I rappresentanti del gruppo Margaritelli ieri in Provincia. «Vogliamo restare con Cardi a Verona»

I rappresentanti del gruppo Margaritelli ieri in Provincia. «Vogliamo restare con Cardi a Verona»
Il nodo variazione di destinazione d'uso dell'area

La vicenda della Industria Rimorchi Verona, la Irv ex Officeine Cardi, ha tenuto banco nella mattinata di ieri nelle stanze della Provincia di Verona. Quest'ultima ha ratificato l'accordo raggiunto tra l'azienda e il sindacato sull'apertura della procedura di cassa integrazione straordinaria dei 100 dipendenti dello stabilimento di Chievo dopo l'annuncio del Gruppo Margaritelli di Pescara, società proprietaria della Irv, di trasferire l'attività produttiva.
Il tavolo di confronto sulla situazione della Irv era stato convocato precedentemente all'accordo e vi hanno partecipato i delegati sindacali della Fiom Cgil e Fim Cisl, Cesare Dal Monte, direttore Irv, Marco Scalseggi, rappresentante della Margaritelli e l'assessore al Lavoro Fausto Sachetto.
Dal Monte ha ribadito come «in queste situazioni non potevamo fare diversamente. Lo stabilimento di Pescara ci consente quel risparmio che a Verona non possiamo fare. In questa fabbrica abbiamo investito oltre cinque milioni di euro in tre anni. Nel 2007 abbiamo realizzato un fatturato di 20 milioni, l'anno successivo di 26, ma quest'anno siamo solo a 12. Senza considerare il dato ordinativi dove registriamo in un solo anno una diminuzione del 70%».
Un'azienda in grande difficoltà dunque, coinvolta nel calo del settore rimorchi che a livello nazionale decresce del 50%. «Da parte nostra», ha spiegato ancora Dal Monte, «c'è la volontà di rimanere a Verona in quanto, lo ribadiamo ancora, questo è un territorio strategico. Ma lo possiamo fare solo a certe condizioni e queste attualmente non ci sono».
INCERTEZZE PER I LAVORATORI. Incerto così anche il destino dei lavoratori. Dal Monte ha confermato che «una parte potrebbe essere trasferita in un'azienda che abbiamo appena acquisito nel Padovano, ma potrebbe essere impiegata a Verona qualora si verificassero le condizioni per proseguire nell'attività lavorativa». Non più tuttavia, ha precisato, «di quelli che attualmente lavorano all'interno dello stabilimento di Chievo, una quarantina circa».
Le condizioni affinchè la Irv non lasci Verona sono che l'azienda riesca a sgravarsi di un affitto di circa mezzo milione di euro all'anno che paga alla vecchia proprietà della Cardi, titolare dei terreni e dei capannoni sui quali sorge la fabbrica.

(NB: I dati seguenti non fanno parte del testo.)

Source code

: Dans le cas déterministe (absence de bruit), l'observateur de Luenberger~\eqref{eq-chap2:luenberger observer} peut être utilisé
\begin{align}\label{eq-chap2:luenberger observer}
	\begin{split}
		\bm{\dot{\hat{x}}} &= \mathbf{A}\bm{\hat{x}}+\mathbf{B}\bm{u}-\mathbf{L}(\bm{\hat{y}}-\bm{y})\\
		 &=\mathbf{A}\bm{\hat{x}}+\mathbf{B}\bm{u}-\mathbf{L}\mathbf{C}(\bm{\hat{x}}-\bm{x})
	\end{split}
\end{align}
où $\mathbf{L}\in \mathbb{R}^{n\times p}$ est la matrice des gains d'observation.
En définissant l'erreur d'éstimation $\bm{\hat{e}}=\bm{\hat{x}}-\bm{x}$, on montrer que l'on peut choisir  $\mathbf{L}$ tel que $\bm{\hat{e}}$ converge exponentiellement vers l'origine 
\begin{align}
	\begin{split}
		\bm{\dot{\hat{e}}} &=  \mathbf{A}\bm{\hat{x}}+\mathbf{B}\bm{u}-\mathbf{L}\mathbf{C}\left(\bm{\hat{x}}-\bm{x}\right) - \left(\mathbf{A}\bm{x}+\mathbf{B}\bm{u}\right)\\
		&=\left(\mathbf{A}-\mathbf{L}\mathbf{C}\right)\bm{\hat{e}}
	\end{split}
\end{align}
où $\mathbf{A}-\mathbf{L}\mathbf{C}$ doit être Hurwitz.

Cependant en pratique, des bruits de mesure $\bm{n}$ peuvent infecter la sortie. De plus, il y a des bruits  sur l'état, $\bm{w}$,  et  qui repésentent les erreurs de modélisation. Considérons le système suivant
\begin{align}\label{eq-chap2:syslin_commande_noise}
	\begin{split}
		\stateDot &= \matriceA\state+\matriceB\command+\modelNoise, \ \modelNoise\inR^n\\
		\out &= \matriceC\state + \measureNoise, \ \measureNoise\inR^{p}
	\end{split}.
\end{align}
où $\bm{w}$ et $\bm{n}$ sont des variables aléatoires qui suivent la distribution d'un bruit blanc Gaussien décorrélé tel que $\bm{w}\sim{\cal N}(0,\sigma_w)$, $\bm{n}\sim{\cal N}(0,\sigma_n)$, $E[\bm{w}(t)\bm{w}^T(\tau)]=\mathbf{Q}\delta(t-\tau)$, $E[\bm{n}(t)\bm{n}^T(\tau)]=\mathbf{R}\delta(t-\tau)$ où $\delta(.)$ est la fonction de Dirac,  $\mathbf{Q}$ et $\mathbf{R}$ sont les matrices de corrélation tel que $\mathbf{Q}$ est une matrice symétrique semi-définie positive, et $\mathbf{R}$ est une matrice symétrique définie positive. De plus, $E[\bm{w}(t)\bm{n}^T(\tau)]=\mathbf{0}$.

Per questo il ruolo della politica può diventare fondamentale. «Non possiamo fare miracoli e nemmeno comprare i rimorchi Cardi, tutto il resto possiamo farlo», ha detto l'assessore Sachetto. «Tutto ciò che politicamente è possibile lo faremo. Saremo al fianco delle Officine Cardi, sia lavoratori che proprietà, per difendere i posti di lavoro e la permanenza a Verona dell'azienda e di un marchio storico della nostra storia industriale».
«Per parte nostra», ha aggiunto l'assessore, «abbiamo chiesto ai dirigenti e alla proprietà un elenco delle priorità e delle necessità per scongiurare l'ipotesi della chiusura. Intanto, i lavoratori avranno per un anno il piccolo paracadute della cassa integrazione, nel frattempo cerchiamo di affrontare gli eventuali altri problemi».
Il nocciolo resta quello del cambio di destinazione d'uso dell'area. «Non possiamo dare aree a chiunque», ha continuato l'assessore al Lavoro Sachetto. «Chiaro che il cambio di destinazione d'uso è vincolato alla difesa dell'occupazione».